The letters MBA should, if the schools were honest, stand for Master of Business Analysis, because the tools and disciplines of analysis are what the students learn, not management, or administration as it used to be called. Analysis is a necessary part of good management and leadership but it is not the whole of it. Who to trust, how to inspire, how brave to be, how forgiving or not—these relationship and judgment skills may be discussed in a classroom but they can only be learned by practicing them.

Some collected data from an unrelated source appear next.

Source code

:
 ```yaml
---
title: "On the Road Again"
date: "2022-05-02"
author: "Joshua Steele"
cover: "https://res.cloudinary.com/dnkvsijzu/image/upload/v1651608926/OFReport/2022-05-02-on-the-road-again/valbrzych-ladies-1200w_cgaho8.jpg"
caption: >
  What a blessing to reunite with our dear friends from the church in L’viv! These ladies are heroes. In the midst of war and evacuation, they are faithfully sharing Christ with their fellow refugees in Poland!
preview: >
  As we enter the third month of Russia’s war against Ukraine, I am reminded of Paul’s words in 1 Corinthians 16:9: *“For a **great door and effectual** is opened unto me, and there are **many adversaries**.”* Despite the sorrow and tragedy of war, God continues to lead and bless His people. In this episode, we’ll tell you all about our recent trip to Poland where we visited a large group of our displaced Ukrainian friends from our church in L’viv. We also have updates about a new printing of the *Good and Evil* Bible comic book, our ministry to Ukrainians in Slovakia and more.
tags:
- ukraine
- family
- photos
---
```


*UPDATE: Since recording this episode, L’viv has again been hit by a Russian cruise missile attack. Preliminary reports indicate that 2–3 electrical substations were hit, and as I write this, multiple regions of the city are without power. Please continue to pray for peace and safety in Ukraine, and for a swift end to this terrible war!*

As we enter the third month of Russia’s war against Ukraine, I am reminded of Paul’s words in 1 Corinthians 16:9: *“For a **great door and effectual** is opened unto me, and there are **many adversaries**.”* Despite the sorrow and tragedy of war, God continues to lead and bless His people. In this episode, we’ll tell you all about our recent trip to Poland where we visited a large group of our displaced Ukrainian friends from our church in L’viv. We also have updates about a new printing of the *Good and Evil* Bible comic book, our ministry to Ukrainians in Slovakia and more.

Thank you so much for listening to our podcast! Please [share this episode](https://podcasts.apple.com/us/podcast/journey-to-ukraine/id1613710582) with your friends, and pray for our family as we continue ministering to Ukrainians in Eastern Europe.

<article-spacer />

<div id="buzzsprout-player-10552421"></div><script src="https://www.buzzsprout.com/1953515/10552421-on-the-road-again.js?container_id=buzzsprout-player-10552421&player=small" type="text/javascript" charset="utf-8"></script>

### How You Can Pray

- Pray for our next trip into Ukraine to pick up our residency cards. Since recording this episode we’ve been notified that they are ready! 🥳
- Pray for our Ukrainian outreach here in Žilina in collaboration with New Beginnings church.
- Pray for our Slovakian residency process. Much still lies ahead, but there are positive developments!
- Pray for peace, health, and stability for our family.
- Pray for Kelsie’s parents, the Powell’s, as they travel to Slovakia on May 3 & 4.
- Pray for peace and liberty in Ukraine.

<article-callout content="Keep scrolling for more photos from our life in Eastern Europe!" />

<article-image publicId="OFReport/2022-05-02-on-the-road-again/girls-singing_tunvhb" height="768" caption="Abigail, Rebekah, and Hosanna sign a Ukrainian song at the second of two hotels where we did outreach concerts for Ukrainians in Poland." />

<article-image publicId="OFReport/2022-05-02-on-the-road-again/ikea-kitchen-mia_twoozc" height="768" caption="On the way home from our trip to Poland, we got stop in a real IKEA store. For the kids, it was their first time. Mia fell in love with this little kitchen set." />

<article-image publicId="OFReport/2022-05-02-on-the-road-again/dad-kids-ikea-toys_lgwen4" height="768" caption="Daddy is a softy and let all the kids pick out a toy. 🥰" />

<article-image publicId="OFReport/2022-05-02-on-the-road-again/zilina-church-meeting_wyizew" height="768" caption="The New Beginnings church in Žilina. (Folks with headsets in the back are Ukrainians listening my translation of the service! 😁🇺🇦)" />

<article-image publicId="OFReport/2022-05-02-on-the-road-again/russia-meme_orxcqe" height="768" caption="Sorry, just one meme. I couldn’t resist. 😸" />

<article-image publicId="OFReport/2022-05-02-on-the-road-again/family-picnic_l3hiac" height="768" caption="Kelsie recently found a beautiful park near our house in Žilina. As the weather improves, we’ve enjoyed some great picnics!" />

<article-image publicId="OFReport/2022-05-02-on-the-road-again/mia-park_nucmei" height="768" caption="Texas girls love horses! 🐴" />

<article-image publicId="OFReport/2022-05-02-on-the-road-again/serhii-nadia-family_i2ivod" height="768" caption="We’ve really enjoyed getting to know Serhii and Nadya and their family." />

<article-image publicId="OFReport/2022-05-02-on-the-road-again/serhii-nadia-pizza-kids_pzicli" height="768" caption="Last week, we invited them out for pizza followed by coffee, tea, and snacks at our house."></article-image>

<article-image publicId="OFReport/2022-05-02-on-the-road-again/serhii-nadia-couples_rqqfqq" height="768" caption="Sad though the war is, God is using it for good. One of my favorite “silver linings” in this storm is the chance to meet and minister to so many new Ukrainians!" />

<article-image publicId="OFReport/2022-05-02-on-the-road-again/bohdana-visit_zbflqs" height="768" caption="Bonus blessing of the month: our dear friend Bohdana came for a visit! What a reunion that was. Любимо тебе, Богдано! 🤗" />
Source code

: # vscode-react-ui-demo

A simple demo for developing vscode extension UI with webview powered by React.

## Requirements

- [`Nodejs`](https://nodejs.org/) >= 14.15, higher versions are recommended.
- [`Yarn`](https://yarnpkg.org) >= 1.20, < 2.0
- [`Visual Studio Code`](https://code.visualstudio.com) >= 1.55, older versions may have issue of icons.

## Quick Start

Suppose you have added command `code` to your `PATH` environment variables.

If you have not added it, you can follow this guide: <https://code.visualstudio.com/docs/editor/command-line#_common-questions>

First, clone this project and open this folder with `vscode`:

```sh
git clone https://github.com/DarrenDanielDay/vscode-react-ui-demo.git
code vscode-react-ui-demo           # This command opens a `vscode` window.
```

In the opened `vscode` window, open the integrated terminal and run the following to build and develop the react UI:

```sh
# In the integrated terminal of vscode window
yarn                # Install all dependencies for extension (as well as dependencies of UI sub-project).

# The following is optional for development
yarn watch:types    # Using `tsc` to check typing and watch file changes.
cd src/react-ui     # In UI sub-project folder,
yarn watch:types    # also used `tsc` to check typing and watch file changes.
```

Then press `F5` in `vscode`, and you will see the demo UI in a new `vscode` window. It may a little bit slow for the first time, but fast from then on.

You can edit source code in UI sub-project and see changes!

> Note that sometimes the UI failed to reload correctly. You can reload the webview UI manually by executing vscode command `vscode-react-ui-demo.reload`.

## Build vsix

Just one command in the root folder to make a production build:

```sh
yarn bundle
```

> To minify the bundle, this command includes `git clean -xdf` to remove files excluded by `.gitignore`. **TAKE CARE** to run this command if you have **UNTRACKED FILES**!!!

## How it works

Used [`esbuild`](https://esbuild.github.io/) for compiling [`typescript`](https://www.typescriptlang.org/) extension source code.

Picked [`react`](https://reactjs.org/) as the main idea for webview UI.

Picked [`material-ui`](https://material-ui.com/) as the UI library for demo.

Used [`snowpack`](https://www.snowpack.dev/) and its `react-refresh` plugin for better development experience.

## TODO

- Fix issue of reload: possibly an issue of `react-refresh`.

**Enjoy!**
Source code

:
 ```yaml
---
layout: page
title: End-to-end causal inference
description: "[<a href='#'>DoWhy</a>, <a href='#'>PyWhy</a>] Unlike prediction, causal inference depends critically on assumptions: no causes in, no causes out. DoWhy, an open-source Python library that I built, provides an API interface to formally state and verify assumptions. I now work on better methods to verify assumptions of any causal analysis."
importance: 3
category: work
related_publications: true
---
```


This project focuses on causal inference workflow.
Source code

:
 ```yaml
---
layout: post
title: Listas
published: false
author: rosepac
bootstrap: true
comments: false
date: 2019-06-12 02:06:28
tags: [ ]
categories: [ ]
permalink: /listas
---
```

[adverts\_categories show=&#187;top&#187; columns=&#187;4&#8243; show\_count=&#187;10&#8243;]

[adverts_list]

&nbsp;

You can bring the world into the classroom but you cannot replicate it there. The new MBA graduate should carry a white flag as she or he goes to work for the first time—"I know how to count," it would say. "Now teach me how to do."
Research Vs. Reportage
Another problem is that the business schools lie within the universities and cherish their academic standards, yet what they call research is more accurately reportage. The true experimental laboratories of management are in businesses and other organizations. The business schools are the interpreters and transmitters of best practice, not its originators. Nothing wrong with that, just another case of overstating what they do and can do. The danger lies in those academic pretensions that value the reportage more than the transmitting, i.e. the teaching, and even that teaching must always be a year or more behind best practice. The schools, in other words, are always doomed to follow business, not to lead it.

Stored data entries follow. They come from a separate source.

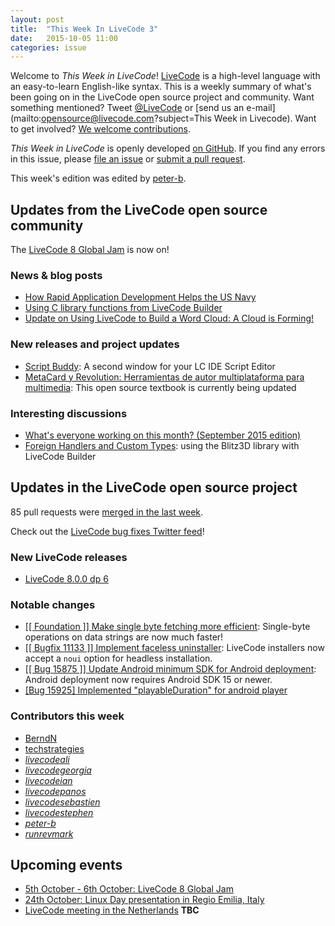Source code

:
 ```yaml
---
layout: post
title:  "This Week In LiveCode 3"
date:   2015-10-05 11:00
categories: issue
---
```


Welcome to *This Week in LiveCode*!  [LiveCode](https://livecode.com/) is a high-level language with an easy-to-learn English-like syntax.  This is a weekly summary of what's been going on in the LiveCode open source project and community.  Want something mentioned?  Tweet [@LiveCode](https://twitter.com/LiveCode) or [send us an e-mail](mailto:opensource@livecode.com?subject=This Week in Livecode).  Want to get involved?  [We welcome contributions](https://github.com/livecode/livecode).

*This Week in LiveCode* is openly developed [on GitHub](https://github.com/livecode/this-week-in-livecode).  If you find any errors in this issue, please [file an issue](https://github.com/livecode/this-week-in-livecode/issues) or [submit a pull request](https://github.com/livecode/this-week-in-livecode/pulls).

This week's edition was edited by [peter-b](https://github.com/peter-b).

## Updates from the LiveCode open source community

The [LiveCode 8 Global Jam](https://livecode.com/global-jam/) is now on!

### News & blog posts

* [How Rapid Application Development Helps the US Navy](https://livecode.com/how-rapid-application-development-helps-the-us-navy/)
* [Using C library functions from LiveCode Builder](http://blog.peter-b.co.uk/2015/09/using-c-library-functions-from-livecode.html)
* [Update on Using LiveCode to Build a Word Cloud: A Cloud is Forming!](http://learninglivecode.blogspot.co.uk/2015/09/update-on-using-livecode-to-build-word.html)

### New releases and project updates

* [Script Buddy](http://livecodeshare.runrev.com/stack/793/Script-Buddy): A second window for your LC IDE Script Editor
* [MetaCard y Revolution: Herramientas de autor multiplataforma para multimedia](http://www.disca.upv.es/magustim/mmmultiplataforma/book1.htm): This open source textbook is currently being updated

### Interesting discussions

* [What's everyone working on this month? (September 2015 edition)](http://lists.runrev.com/pipermail/use-livecode/2015-September/thread.html#219156)
* [Foreign Handlers and Custom Types](http://forums.livecode.com/viewtopic.php?f=93&t=25463&p=132279#p132279): using the Blitz3D library with LiveCode Builder

## Updates in the LiveCode open source project

85 pull requests were [merged in the last week](https://github.com/search?l=&o=asc&s=created&type=Issues&utf8=%E2%9C%93&q=org%3Alivecode+is%3Apublic+is%3Apr+is%3Amerged+merged%3A2015-09-28..2015-10-04).

Check out the [LiveCode bug fixes Twitter feed](https://twitter.com/LiveCodeQuality)!

### New LiveCode releases

* [LiveCode 8.0.0 dp 6](http://downloads.livecode.com/livecode/#8_0_0)

### Notable changes

* [\[\[ Foundation \]\] Make single byte fetching more efficient](https://github.com/livecode/livecode/pull/2954): Single-byte operations on data strings are now much faster!
* [\[\[ Bugfix 11133 \]\] Implement faceless uninstaller](https://github.com/livecode/livecode/pull/2935): LiveCode installers now accept a `noui` option for headless installation.
* [\[\[ Bug 15875 \]\] Update Android minimum SDK for Android deployment](https://github.com/livecode/livecode/pull/2925): Android deployment now requires Android SDK 15 or newer.
* [\[Bug 15925\] Implemented "playableDuration" for android player](https://github.com/livecode/livecode/pull/2875)

### Contributors this week

* [BerndN](https://github.com/BerndN)
* [techstrategies](https://github.com/techstrategies)
* *[livecodeali](https://github.com/livecodeali)*
* *[livecodegeorgia](https://github.com/livecodegeorgia)*
* *[livecodeian](https://github.com/livecodeian)*
* *[livecodepanos](https://github.com/livecodepanos)*
* *[livecodesebastien](https://github.com/livecodesebastien)*
* *[livecodestephen](https://github.com/livecodestephen)*
* *[peter-b](https://github.com/peter-b)*
* *[runrevmark](https://github.com/runrevmark)*

## Upcoming events

* [5th October - 6th October: LiveCode 8 Global Jam](https://livecode.com/how-to-make-livecode-8-great-with-the-global-jam/)
* [24th October: Linux Day presentation in Regio Emilia, Italy](http://forums.livecode.com/viewtopic.php?t=25393)
* [LiveCode meeting in the Netherlands](http://lists.runrev.com/pipermail/use-livecode/2015-September/219013.html) **TBC**

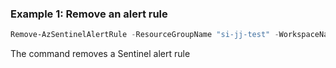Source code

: ### Example 1: Remove an alert rule
```powershell
Remove-AzSentinelAlertRule -ResourceGroupName "si-jj-test" -WorkspaceName "si-test-ws" -RuleId 2b52d061-3ecf-43d9-9193-16aac078f7b5
```

The command removes a Sentinel alert rule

Sadly, too, this confusion between research and reportage leads to a lack of questioning and challenge in the business school tradition. It is as if the schools see themselves as grooming their students for the world they will be entering and are reluctant to query any of its principles or practices. Capitalism is not without its critics, but they are not usually to be found in the business schools, which should know its ways and its flaws better than anyone. The recent appearance of courses in business ethics in many of the schools is a welcome antidote to the over-cozy relationship between the schools and business, but, too often, these courses only provide more examples of reportage rather than a serious exploration of moral philosophy.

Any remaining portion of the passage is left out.